Now the parliament is proposing to speed things up. It wants the government to cut the subsidies of 24 million of the Iran’s top earners, so the funds can be used elsewhere. The parliament’s line for eligibility is an income over 350 million rials ($10,000 at market exchange rate) per year. In their view, this puts an individual in the top three deciles of the population.

  Counter-Arguments
The government does not agree on the parliament’s categorization and census about the number of people in the first three deciles.
“The strata of the population considered by the parliament for cutting subsidies are between 7 and 7.5 million people,” says Majid Ansari, the president’s parliamentary representative.
Based on the criteria, Iranian expatriates, government, public, private and bank executives, civil servants, armed forces officers, merchants and business owners, along with professionals, including doctors, judges, lawyers and university professors and even Social Security Organization retirees are ineligible for cash handouts if they make over $10,000 annually.
The main problem is identifying people who run private businesses.
“There are more people who have much higher incomes that the government cannot cut from the plan, because it has no information about them,” says Jamshid Pajouyan, an economist.
“Identifying ineligible people with [the parliament’s] method is not precise. We must create a database that utilizes tax statements.”
However, this gap in information does not make expatriates or judges any more eligible for getting public money.

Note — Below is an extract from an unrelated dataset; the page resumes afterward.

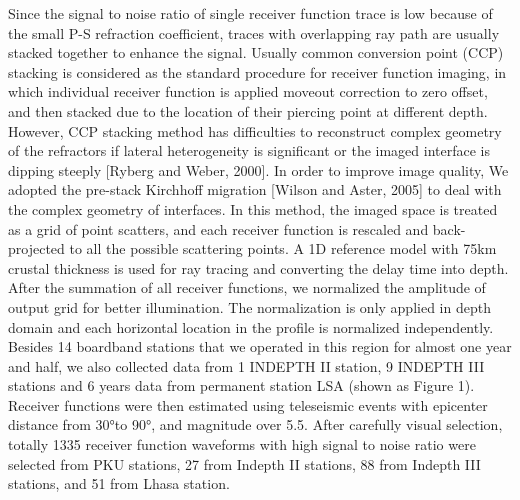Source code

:

Since the signal to noise ratio of single receiver function trace is low because of the small P-S refraction coefficient, traces with overlapping ray path are usually stacked together to enhance the signal. Usually common conversion point (CCP) stacking is considered as the standard procedure for receiver function imaging, in which individual receiver function is applied moveout correction to zero offset, and then stacked due to the location of their piercing point at different depth. However, CCP stacking method has difficulties to reconstruct complex geometry of the refractors if lateral heterogeneity is significant or the imaged interface is dipping steeply [Ryberg and Weber, 2000]. In order to improve image quality, We adopted the pre-stack Kirchhoff migration [Wilson and Aster, 2005] to deal with the complex geometry of interfaces. In this method, the imaged space is treated as a grid of point scatters, and each receiver function is rescaled and back-projected to all the possible scattering points. A 1D reference model with 75km crustal thickness is used for ray tracing and converting the delay time into depth. After the summation of all receiver functions, we normalized the amplitude of output grid for better illumination. The normalization is only applied in depth domain and each horizontal location in the profile is normalized independently. 
Besides 14 boardband stations that we operated in this region for almost one year and half, we also collected data from 1 INDEPTH II station, 9 INDEPTH III stations and 6 years data from permanent station LSA (shown as Figure 1). Receiver functions were then estimated using teleseismic events with epicenter distance from 30°to 90°, and magnitude over 5.5. After carefully visual selection, totally 1335 receiver function waveforms with high signal to noise ratio were selected from PKU stations, 27 from Indepth II stations, 88 from Indepth III stations, and 51 from Lhasa station.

The administration questions the practicality of the parliamentary plan over data gaps. The scarcity of data on top earners has been the main challenge all along.  
“If we reduce our accuracy, finding and removing three deciles is possible,” says Seyyed Abolhassan Firouzabadi, deputy labor minister.

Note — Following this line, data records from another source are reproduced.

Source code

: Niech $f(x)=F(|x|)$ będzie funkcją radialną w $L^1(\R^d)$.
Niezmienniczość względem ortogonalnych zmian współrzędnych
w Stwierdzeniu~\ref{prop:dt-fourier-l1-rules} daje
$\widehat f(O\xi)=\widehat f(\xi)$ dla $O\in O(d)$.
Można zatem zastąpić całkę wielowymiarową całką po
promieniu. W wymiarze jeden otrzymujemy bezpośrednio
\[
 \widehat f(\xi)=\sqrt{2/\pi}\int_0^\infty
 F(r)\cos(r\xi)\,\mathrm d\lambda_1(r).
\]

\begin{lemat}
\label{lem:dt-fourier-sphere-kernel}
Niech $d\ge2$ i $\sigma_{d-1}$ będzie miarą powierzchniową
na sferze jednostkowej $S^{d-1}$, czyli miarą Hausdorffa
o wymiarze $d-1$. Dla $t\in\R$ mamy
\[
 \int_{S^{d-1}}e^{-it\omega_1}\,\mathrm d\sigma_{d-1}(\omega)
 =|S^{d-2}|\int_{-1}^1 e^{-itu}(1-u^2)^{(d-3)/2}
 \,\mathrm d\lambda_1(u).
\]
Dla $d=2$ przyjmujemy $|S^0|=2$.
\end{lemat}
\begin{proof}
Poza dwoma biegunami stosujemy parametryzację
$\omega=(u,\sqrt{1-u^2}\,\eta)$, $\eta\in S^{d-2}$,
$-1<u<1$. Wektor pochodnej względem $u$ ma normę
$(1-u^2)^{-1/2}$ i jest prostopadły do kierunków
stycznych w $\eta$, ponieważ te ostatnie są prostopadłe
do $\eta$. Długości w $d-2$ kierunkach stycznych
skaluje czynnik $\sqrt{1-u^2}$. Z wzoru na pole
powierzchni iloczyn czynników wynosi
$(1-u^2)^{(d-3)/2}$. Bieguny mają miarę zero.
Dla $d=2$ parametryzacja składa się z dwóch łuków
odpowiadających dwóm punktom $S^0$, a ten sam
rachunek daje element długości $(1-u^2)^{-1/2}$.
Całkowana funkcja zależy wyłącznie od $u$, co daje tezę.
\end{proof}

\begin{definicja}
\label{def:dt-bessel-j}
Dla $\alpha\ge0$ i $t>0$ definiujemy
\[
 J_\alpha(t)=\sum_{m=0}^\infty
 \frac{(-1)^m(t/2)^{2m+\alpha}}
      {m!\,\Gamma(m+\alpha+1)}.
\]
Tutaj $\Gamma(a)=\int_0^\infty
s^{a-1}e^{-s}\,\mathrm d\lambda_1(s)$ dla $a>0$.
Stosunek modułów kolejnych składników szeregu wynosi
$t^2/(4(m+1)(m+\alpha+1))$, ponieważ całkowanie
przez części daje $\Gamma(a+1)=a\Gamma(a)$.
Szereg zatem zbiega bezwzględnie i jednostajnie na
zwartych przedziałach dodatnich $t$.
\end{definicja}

Officials are pitching the argument that by lowering accuracy and doing the parliament’s bidding, they risk cutting needy people from the subsidy plan.
“People may earn over 350 million rials a year, but also have greater expenses. For example, they may have a sick family member or kids in college, or they may be paying rent or a mortgage,” Government Spokesman Mohammad Baqer Nobakht told IRNA.

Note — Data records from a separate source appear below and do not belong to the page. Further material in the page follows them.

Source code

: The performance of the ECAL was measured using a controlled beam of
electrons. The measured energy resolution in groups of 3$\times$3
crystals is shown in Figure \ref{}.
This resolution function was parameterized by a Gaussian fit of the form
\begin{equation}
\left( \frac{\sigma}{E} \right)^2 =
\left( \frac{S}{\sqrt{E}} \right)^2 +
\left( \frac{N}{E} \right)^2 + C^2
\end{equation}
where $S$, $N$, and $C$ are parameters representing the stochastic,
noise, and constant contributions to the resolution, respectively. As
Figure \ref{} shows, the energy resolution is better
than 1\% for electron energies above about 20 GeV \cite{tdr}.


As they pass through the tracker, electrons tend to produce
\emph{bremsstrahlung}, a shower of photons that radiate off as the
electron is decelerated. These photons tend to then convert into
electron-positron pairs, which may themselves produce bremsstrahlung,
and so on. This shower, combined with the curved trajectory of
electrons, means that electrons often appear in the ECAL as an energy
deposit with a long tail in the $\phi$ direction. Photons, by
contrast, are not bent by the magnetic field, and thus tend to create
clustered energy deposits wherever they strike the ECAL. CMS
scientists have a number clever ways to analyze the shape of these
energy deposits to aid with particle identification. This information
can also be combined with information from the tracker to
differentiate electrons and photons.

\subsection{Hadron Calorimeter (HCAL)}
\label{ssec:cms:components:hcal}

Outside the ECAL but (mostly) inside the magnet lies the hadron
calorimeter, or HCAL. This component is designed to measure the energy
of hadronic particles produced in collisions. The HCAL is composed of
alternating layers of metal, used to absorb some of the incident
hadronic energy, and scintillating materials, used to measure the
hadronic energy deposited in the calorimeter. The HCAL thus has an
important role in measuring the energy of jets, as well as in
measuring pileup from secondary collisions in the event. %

There should be debates about whether having kids in college or a mortgage you can afford with a salary double the average wage in urban areas makes you a person in need of government assistance. But, the core government argument is right.
“As handing out cash to the entire population was a wrong move, so is cutting people off with broad strokes,” said Ansari.

  Political Mischief
Hence, analysts believe the outgoing conservative lawmakers are pushing the cuts to alienate voters from the moderate administration of President Rouhani who faces reelection in a year.
“I think barring 24 million people from getting subsidies in an election year is difficult for any government, irrespective of its logicality,” said Abdoh-Tabrizi.
He added that if lawmakers, “most of whom voted for the nationwide cash handout plan” at its inception, are not following a political agenda, “they are ignorant of the fact that carrying out such a plan borders on the impossible under the current circumstances”.
On the other hand, a counter argument could be made that the government is putting off executing an essential economic reform to an essentially populist blunder for fear of losing votes.
The government’s position is a precarious one. Public finances are in ruin and the cash handout plan is a large draw on a diminishing income.
“The government is facing a severe shortage of funds and is stuck between pursuing a 6% growth and paying cash handouts as before,” says former MP Hadi Haqshenas.
The government has to pick between economic growth and subsidies, regardless of the political costs or by weighing the political and economic costs of each plan, as is customary with politicians.